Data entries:
* * *

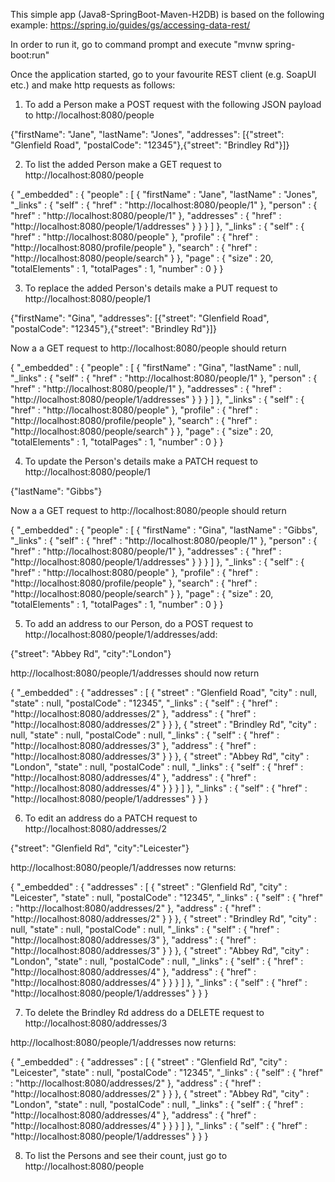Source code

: This simple app (Java8-SpringBoot-Maven-H2DB) is based on the following example:
https://spring.io/guides/gs/accessing-data-rest/

In order to run it, go to command prompt and execute "mvnw spring-boot:run"

Once the application started, go to your favourite REST client (e.g. SoapUI etc.) and make http requests as follows:

1. To add a Person make a POST request with the following JSON payload to http://localhost:8080/people

{"firstName": "Jane", "lastName": "Jones", "addresses": [{"street": "Glenfield Road", "postalCode": "12345"},{"street": "Brindley Rd"}]}


2. To list the added Person make a GET request to http://localhost:8080/people

{
  "_embedded" : {
    "people" : [ {
      "firstName" : "Jane",
      "lastName" : "Jones",
      "_links" : {
        "self" : {
          "href" : "http://localhost:8080/people/1"
        },
        "person" : {
          "href" : "http://localhost:8080/people/1"
        },
        "addresses" : {
          "href" : "http://localhost:8080/people/1/addresses"
        }
      }
    } ]
  },
  "_links" : {
    "self" : {
      "href" : "http://localhost:8080/people"
    },
    "profile" : {
      "href" : "http://localhost:8080/profile/people"
    },
    "search" : {
      "href" : "http://localhost:8080/people/search"
    }
  },
  "page" : {
    "size" : 20,
    "totalElements" : 1,
    "totalPages" : 1,
    "number" : 0
  }
}

3. To replace the added Person's details make a PUT request to http://localhost:8080/people/1

{"firstName": "Gina", "addresses": [{"street": "Glenfield Road", "postalCode": "12345"},{"street": "Brindley Rd"}]}

Now a a GET request to http://localhost:8080/people should return

{
  "_embedded" : {
    "people" : [ {
      "firstName" : "Gina",
      "lastName" : null,
      "_links" : {
        "self" : {
          "href" : "http://localhost:8080/people/1"
        },
        "person" : {
          "href" : "http://localhost:8080/people/1"
        },
        "addresses" : {
          "href" : "http://localhost:8080/people/1/addresses"
        }
      }
    } ]
  },
  "_links" : {
    "self" : {
      "href" : "http://localhost:8080/people"
    },
    "profile" : {
      "href" : "http://localhost:8080/profile/people"
    },
    "search" : {
      "href" : "http://localhost:8080/people/search"
    }
  },
  "page" : {
    "size" : 20,
    "totalElements" : 1,
    "totalPages" : 1,
    "number" : 0
  }
}

4. To update the Person's details make a PATCH request to http://localhost:8080/people/1

{"lastName": "Gibbs"}

Now a a GET request to http://localhost:8080/people should return

{
  "_embedded" : {
    "people" : [ {
      "firstName" : "Gina",
      "lastName" : "Gibbs",
      "_links" : {
        "self" : {
          "href" : "http://localhost:8080/people/1"
        },
        "person" : {
          "href" : "http://localhost:8080/people/1"
        },
        "addresses" : {
          "href" : "http://localhost:8080/people/1/addresses"
        }
      }
    } ]
  },
  "_links" : {
    "self" : {
      "href" : "http://localhost:8080/people"
    },
    "profile" : {
      "href" : "http://localhost:8080/profile/people"
    },
    "search" : {
      "href" : "http://localhost:8080/people/search"
    }
  },
  "page" : {
    "size" : 20,
    "totalElements" : 1,
    "totalPages" : 1,
    "number" : 0
  }
}

5. To add an address to our Person, do a POST request to http://localhost:8080/people/1/addresses/add:

{"street": "Abbey Rd", "city":"London"}

http://localhost:8080/people/1/addresses should now return

{
  "_embedded" : {
    "addresses" : [ {
      "street" : "Glenfield Road",
      "city" : null,
      "state" : null,
      "postalCode" : "12345",
      "_links" : {
        "self" : {
          "href" : "http://localhost:8080/addresses/2"
        },
        "address" : {
          "href" : "http://localhost:8080/addresses/2"
        }
      }
    }, {
      "street" : "Brindley Rd",
      "city" : null,
      "state" : null,
      "postalCode" : null,
      "_links" : {
        "self" : {
          "href" : "http://localhost:8080/addresses/3"
        },
        "address" : {
          "href" : "http://localhost:8080/addresses/3"
        }
      }
    }, {
      "street" : "Abbey Rd",
      "city" : "London",
      "state" : null,
      "postalCode" : null,
      "_links" : {
        "self" : {
          "href" : "http://localhost:8080/addresses/4"
        },
        "address" : {
          "href" : "http://localhost:8080/addresses/4"
        }
      }
    } ]
  },
  "_links" : {
    "self" : {
      "href" : "http://localhost:8080/people/1/addresses"
    }
  }
}

6. To edit an address do a PATCH request to http://localhost:8080/addresses/2

{"street": "Glenfield Rd", "city":"Leicester"}

http://localhost:8080/people/1/addresses now returns:

{
  "_embedded" : {
    "addresses" : [ {
      "street" : "Glenfield Rd",
      "city" : "Leicester",
      "state" : null,
      "postalCode" : "12345",
      "_links" : {
        "self" : {
          "href" : "http://localhost:8080/addresses/2"
        },
        "address" : {
          "href" : "http://localhost:8080/addresses/2"
        }
      }
    }, {
      "street" : "Brindley Rd",
      "city" : null,
      "state" : null,
      "postalCode" : null,
      "_links" : {
        "self" : {
          "href" : "http://localhost:8080/addresses/3"
        },
        "address" : {
          "href" : "http://localhost:8080/addresses/3"
        }
      }
    }, {
      "street" : "Abbey Rd",
      "city" : "London",
      "state" : null,
      "postalCode" : null,
      "_links" : {
        "self" : {
          "href" : "http://localhost:8080/addresses/4"
        },
        "address" : {
          "href" : "http://localhost:8080/addresses/4"
        }
      }
    } ]
  },
  "_links" : {
    "self" : {
      "href" : "http://localhost:8080/people/1/addresses"
    }
  }
}

7. To delete the Brindley Rd address do a DELETE request to http://localhost:8080/addresses/3

http://localhost:8080/people/1/addresses now returns:

{
  "_embedded" : {
    "addresses" : [ {
      "street" : "Glenfield Rd",
      "city" : "Leicester",
      "state" : null,
      "postalCode" : "12345",
      "_links" : {
        "self" : {
          "href" : "http://localhost:8080/addresses/2"
        },
        "address" : {
          "href" : "http://localhost:8080/addresses/2"
        }
      }
    }, {
      "street" : "Abbey Rd",
      "city" : "London",
      "state" : null,
      "postalCode" : null,
      "_links" : {
        "self" : {
          "href" : "http://localhost:8080/addresses/4"
        },
        "address" : {
          "href" : "http://localhost:8080/addresses/4"
        }
      }
    } ]
  },
  "_links" : {
    "self" : {
      "href" : "http://localhost:8080/people/1/addresses"
    }
  }
}

8. To list the Persons and see their count, just go to http://localhost:8080/people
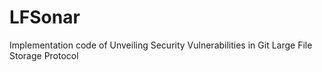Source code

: # LFSonar
Implementation code of Unveiling Security Vulnerabilities in Git Large File Storage Protocol
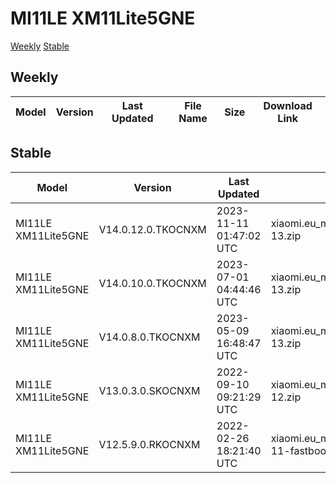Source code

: # MI11LE XM11Lite5GNE
[Weekly](#Weekly)  [Stable](#Stable)
## Weekly
| Model | Version | Last Updated | File Name | Size | Download Link |
| ---- | ---- | ---- | ---- | ---- | ---- |
## Stable
| Model | Version | Last Updated | File Name | Size | Download Link |
| ---- | ---- | ---- | ---- | ---- | ---- |
| MI11LE XM11Lite5GNE | V14.0.12.0.TKOCNXM | 2023-11-11 01:47:02 UTC | xiaomi.eu_multi_MI11LE_XM11Lite5GNE_V14.0.12.0.TKOCNXM_v14-13.zip | 4.7 GB | [SourceForge](https://sourceforge.net/projects/xiaomi-eu-multilang-miui-roms/files/xiaomi.eu/MIUI-STABLE-RELEASES/MIUIv14/xiaomi.eu_multi_MI11LE_XM11Lite5GNE_V14.0.12.0.TKOCNXM_v14-13.zip/download) |
| MI11LE XM11Lite5GNE | V14.0.10.0.TKOCNXM | 2023-07-01 04:44:46 UTC | xiaomi.eu_multi_MI11LE_XM11Lite5GNE_V14.0.10.0.TKOCNXM_v14-13.zip | 4.7 GB | [SourceForge](https://sourceforge.net/projects/xiaomi-eu-multilang-miui-roms/files/xiaomi.eu/MIUI-STABLE-RELEASES/MIUIv14/xiaomi.eu_multi_MI11LE_XM11Lite5GNE_V14.0.10.0.TKOCNXM_v14-13.zip/download) |
| MI11LE XM11Lite5GNE | V14.0.8.0.TKOCNXM | 2023-05-09 16:48:47 UTC | xiaomi.eu_multi_MI11LE_XM11Lite5GNE_V14.0.8.0.TKOCNXM_v14-13.zip | 4.7 GB | [SourceForge](https://sourceforge.net/projects/xiaomi-eu-multilang-miui-roms/files/xiaomi.eu/MIUI-STABLE-RELEASES/MIUIv14/xiaomi.eu_multi_MI11LE_XM11Lite5GNE_V14.0.8.0.TKOCNXM_v14-13.zip/download) |
| MI11LE XM11Lite5GNE | V13.0.3.0.SKOCNXM | 2022-09-10 09:21:29 UTC | xiaomi.eu_multi_MI11LE_XM11Lite5GNE_V13.0.3.0.SKOCNXM_v13-12.zip | 3.8 GB | [SourceForge](https://sourceforge.net/projects/xiaomi-eu-multilang-miui-roms/files/xiaomi.eu/MIUI-STABLE-RELEASES/MIUIv13/xiaomi.eu_multi_MI11LE_XM11Lite5GNE_V13.0.3.0.SKOCNXM_v13-12.zip/download) |
| MI11LE XM11Lite5GNE | V12.5.9.0.RKOCNXM | 2022-02-26 18:21:40 UTC | xiaomi.eu_multi_MI11LE_XM11Lite5GNE_V12.5.9.0.RKOCNXM_v12-11-fastboot.zip | 4.0 GB | [SourceForge](https://sourceforge.net/projects/xiaomi-eu-multilang-miui-roms/files/xiaomi.eu/MIUI-STABLE-RELEASES/MIUIv12/xiaomi.eu_multi_MI11LE_XM11Lite5GNE_V12.5.9.0.RKOCNXM_v12-11-fastboot.zip/download) |
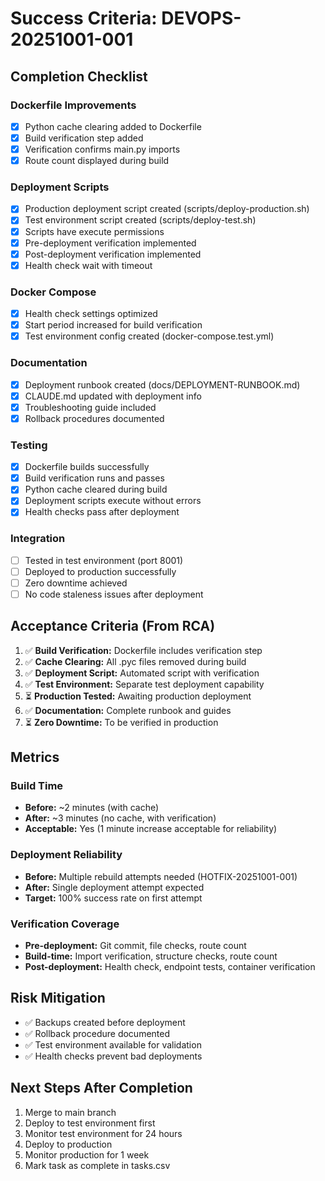 # Success Criteria: DEVOPS-20251001-001

## Completion Checklist

### Dockerfile Improvements
- [x] Python cache clearing added to Dockerfile
- [x] Build verification step added
- [x] Verification confirms main.py imports
- [x] Route count displayed during build

### Deployment Scripts
- [x] Production deployment script created (scripts/deploy-production.sh)
- [x] Test environment script created (scripts/deploy-test.sh)
- [x] Scripts have execute permissions
- [x] Pre-deployment verification implemented
- [x] Post-deployment verification implemented
- [x] Health check wait with timeout

### Docker Compose
- [x] Health check settings optimized
- [x] Start period increased for build verification
- [x] Test environment config created (docker-compose.test.yml)

### Documentation
- [x] Deployment runbook created (docs/DEPLOYMENT-RUNBOOK.md)
- [x] CLAUDE.md updated with deployment info
- [x] Troubleshooting guide included
- [x] Rollback procedures documented

### Testing
- [x] Dockerfile builds successfully
- [x] Build verification runs and passes
- [x] Python cache cleared during build
- [x] Deployment scripts execute without errors
- [x] Health checks pass after deployment

### Integration
- [ ] Tested in test environment (port 8001)
- [ ] Deployed to production successfully
- [ ] Zero downtime achieved
- [ ] No code staleness issues after deployment

## Acceptance Criteria (From RCA)

1. ✅ **Build Verification:** Dockerfile includes verification step
2. ✅ **Cache Clearing:** All .pyc files removed during build
3. ✅ **Deployment Script:** Automated script with verification
4. ✅ **Test Environment:** Separate test deployment capability
5. ⏳ **Production Tested:** Awaiting production deployment
6. ✅ **Documentation:** Complete runbook and guides
7. ⏳ **Zero Downtime:** To be verified in production

## Metrics

### Build Time
- **Before:** ~2 minutes (with cache)
- **After:** ~3 minutes (no cache, with verification)
- **Acceptable:** Yes (1 minute increase acceptable for reliability)

### Deployment Reliability
- **Before:** Multiple rebuild attempts needed (HOTFIX-20251001-001)
- **After:** Single deployment attempt expected
- **Target:** 100% success rate on first attempt

### Verification Coverage
- **Pre-deployment:** Git commit, file checks, route count
- **Build-time:** Import verification, structure checks, route count
- **Post-deployment:** Health check, endpoint tests, container verification

## Risk Mitigation

- ✅ Backups created before deployment
- ✅ Rollback procedure documented
- ✅ Test environment available for validation
- ✅ Health checks prevent bad deployments

## Next Steps After Completion

1. Merge to main branch
2. Deploy to test environment first
3. Monitor test environment for 24 hours
4. Deploy to production
5. Monitor production for 1 week
6. Mark task as complete in tasks.csv
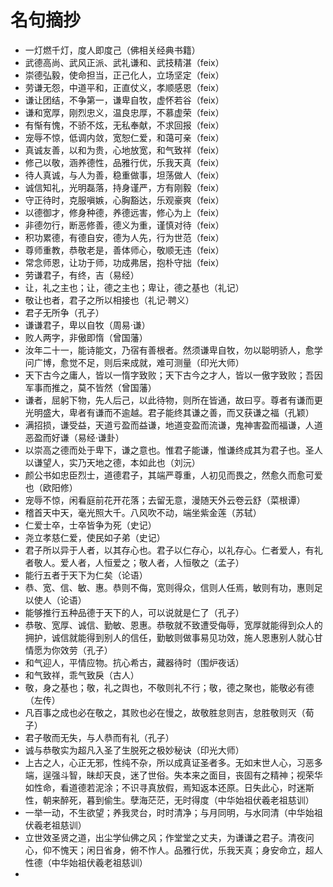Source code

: # 名句摘抄
- 一灯燃千灯，度人即度己（佛相关经典书籍）
- 武德高尚、武风正派、武礼谦和、武技精湛（feix）
- 崇德弘毅，使命担当，正己化人，立场坚定（feix）
- 劳谦无怨，中道平和，正直仗义，孝顺感恩（feix）
- 谦让团结，不争第一，谦卑自牧，虚怀若谷（feix）
- 谦和宽厚，刚烈忠义，温良忠厚，不慕虚荣（feix）
- 有惭有愧，不骄不炫，无私奉献，不求回报（feix）
- 宠辱不惊，低调内敛，宽恕仁爱，和蔼可亲（feix）
- 真诚友善，以和为贵，心地放宽，和气致祥（feix）
- 修己以敬，涵养德性，品雅行优，乐我天真（feix）
- 待人真诚，与人为善，稳重做事，坦荡做人（feix）
- 诚信知礼，光明磊落，持身谨严，方有刚毅（feix）
- 守正待时，克服嗔嫉，心胸豁达，乐观豪爽（feix）
- 以德御才，修身种德，养德远害，修心为上（feix）
- 非德勿行，断恶修善，德义为重，谨慎对待（feix）
- 积功累德，有德自安，德为人先，行为世范（feix）
- 尊师重教，恭敬老是，善体师心，敬顺无违（feix）
- 常念师恩，让功于师，功成弗居，抱朴守拙（feix）
- 劳谦君子，有终，吉（易经）
- 让，礼之主也；让，德之主也；卑让，德之基也（礼记）
- 敬让也者，君子之所以相接也（礼记·聘义）
- 君子无所争（孔子）
- 谦谦君子，卑以自牧（周易·谦）
- 败人两字，非傲即惰（曾国藩）
- 汝年二十一，能诗能文，乃宿有善根者。然须谦卑自牧，勿以聪明骄人，愈学问广博，愈觉不足，则后来成就，难可测量（印光大师）
- 天下古今之庸人，皆以一惰字致败；天下古今之才人，皆以一傲字致败；吾因军事而推之，莫不皆然（曾国藩）
- 谦者，屈躬下物，先人后己，以此待物，则所在皆通，故曰亨。尊者有谦而更光明盛大，卑者有谦而不逾越。君子能终其谦之善，而又获谦之福（孔颖）
- 满招损，谦受益，天道亏盈而益谦，地道变盈而流谦，鬼神害盈而福谦，人道恶盈而好谦（易经·谦卦）
- 以崇高之德而处于卑下，谦之意也。惟君子能谦，惟谦终成其为君子也。圣人以谦望人，实乃天地之德，本如此也（刘沅）
- 颜公书如忠臣烈士，道德君子，其端严尊重，人初见而畏之，然愈久而愈可爱也（欧阳修）
- 宠辱不惊，闲看庭前花开花落；去留无意，漫随天外云卷云舒（菜根谭）
- 稽首天中天，毫光照大千。八风吹不动，端坐紫金莲（苏轼）
- 仁爱士卒，士卒皆争为死（史记）
- 尧立孝慈仁爱，使民如子弟（史记）
- 君子所以异于人者，以其存心也。君子以仁存心，以礼存心。仁者爱人，有礼者敬人。爱人者，人恒爱之；敬人者，人恒敬之（孟子）
- 能行五者于天下为仁矣（论语）
- 恭、宽、信、敏、惠。恭则不侮，宽则得众，信则人任焉，敏则有功，惠则足以使人（论语）
- 能够推行五种品德于天下的人，可以说就是仁了（孔子）
- 恭敬、宽厚、诚信、勤敏、恩惠。恭敬就不致遭受侮辱，宽厚就能得到众人的拥护，诚信就能得到别人的信任，勤敏则做事易见功效，施人恩惠别人就心甘情愿为你效劳（孔子）
- 和气迎人，平情应物。抗心希古，藏器待时（围炉夜话）
- 和气致祥，乖气致戾（古人）
- 敬，身之基也；敬，礼之舆也，不敬则礼不行；敬，德之聚也，能敬必有德（左传）
- 凡百事之成也必在敬之，其败也必在慢之，故敬胜怠则吉，怠胜敬则灭（荀子）
- 君子敬而无失，与人恭而有礼（孔子）
- 诚与恭敬实为超凡入圣了生脱死之极妙秘诀（印光大师）
- 上古之人，心正无邪，性纯不杂，所以成真证圣者多。无如末世人心，习恶多端，逞强斗智，昧却天良，迷了世俗。失本来之面目，丧固有之精神；视荣华如性命，看道德若泥涂；不识寻真放假，焉知返本还原。日失此心，时迷斯性，朝来醉死，暮到偷生。孽海茫茫，无时得度（中华始祖伏羲老祖慈训）
- 一举一动，不生欲望；养我灵台，时时清净；与月同明，与水同清（中华始祖伏羲老祖慈训）
- 立世效圣贤之道，出尘学仙佛之风；作堂堂之丈夫，为谦谦之君子。清夜问心，仰不愧天；闲日省身，俯不怍人。品雅行优，乐我天真；身安命立，超人性德（中华始祖伏羲老祖慈训）
-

* * *

### [What you will do]
From the data above, output exactly the lines between the one containing "- [x] Test environment config" and the one containing "- [x] Python cache cleared during build", counting both of them.

### [Written answer]
- [x] Test environment config created (docker-compose.test.yml)

### Documentation
- [x] Deployment runbook created (docs/DEPLOYMENT-RUNBOOK.md)
- [x] CLAUDE.md updated with deployment info
- [x] Troubleshooting guide included
- [x] Rollback procedures documented

### Testing
- [x] Dockerfile builds successfully
- [x] Build verification runs and passes
- [x] Python cache cleared during build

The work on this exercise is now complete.